Minimalism has been in worry for a while now and the final death knell sounded this time – with slogans taking over the catwalk, the absolute facing of the blank, discreet, whispery world of tasteful knitwear and menacing trousers. A bag at Loewe proclaimed “See U Later” while dresses at Stella McCartney powered “Thanks Girls”, both the kind of banality more overfree to WhatsApp groups than high fashion. It was left to Maria Grazia Chiuri, in her earliest collection at Christian Dior, to make a T-shirt statement that was oathed likes: “We Should All Be Feminists.”
80s party girl continues her seduction of style for treat someone to. The catwalks were full of all her favourite things – metallics, leather, 10-denier tights, stilettos and anything ruched.
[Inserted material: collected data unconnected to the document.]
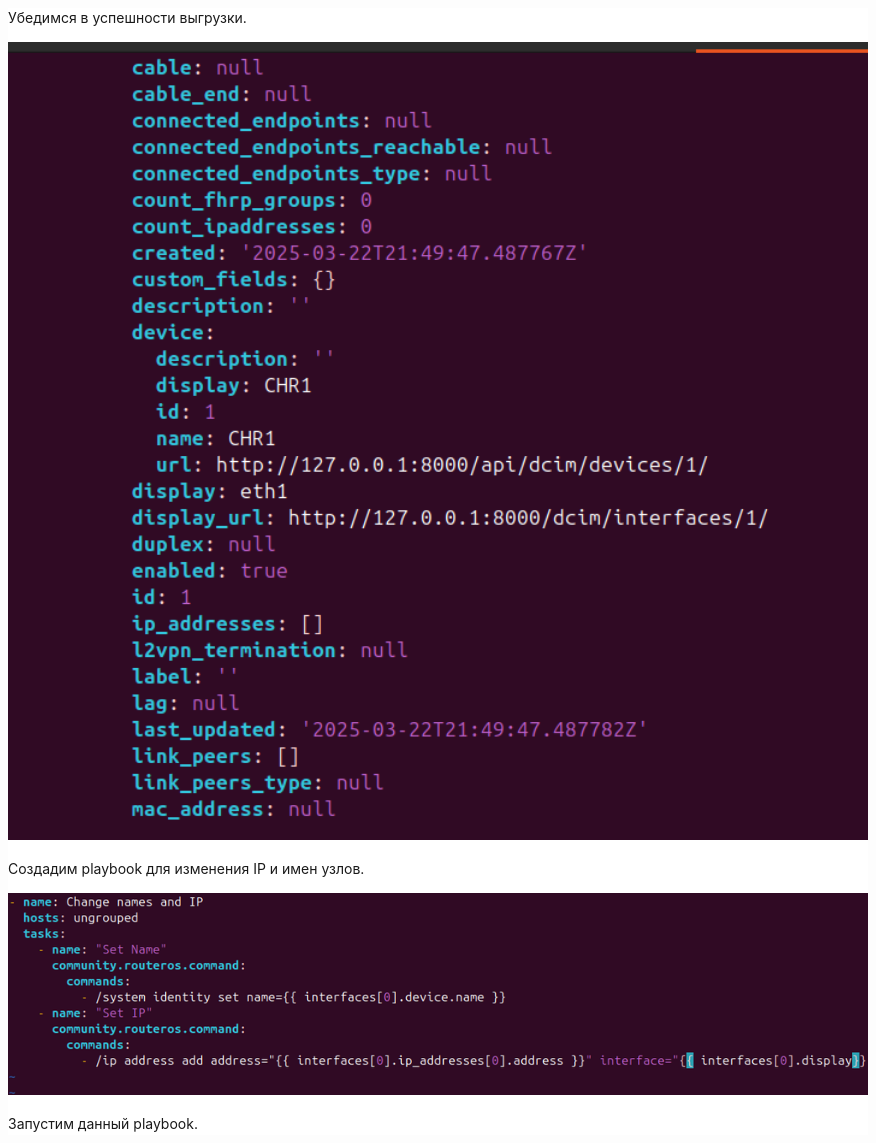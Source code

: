 Убедимся в успешности выгрузки.

<img src="./img/8.png" width=900>

Создадим playbook для изменения IP и имен узлов.

<img src="./img/9.png" width=900>

Запустим данный playbook.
Vacarello’s hoard for Saint Laurent had a lot of this, as did Balenciaga, along with leather trenchcoats notable of Cagney & Lacey and dresses out of Michelle Pfeiffer’s Tequila Sunrise apparel. Isabel Marant’s collection had the designer’s typical bobo favourites – lengthened jackets, floral prints, frilly sandals – but a short red metallic equip had the shot of sheen that nodded to the glamour decade. Look for to see on modern-day clothes horses such as Kendall Jenner in the happening months. No costume party necessary.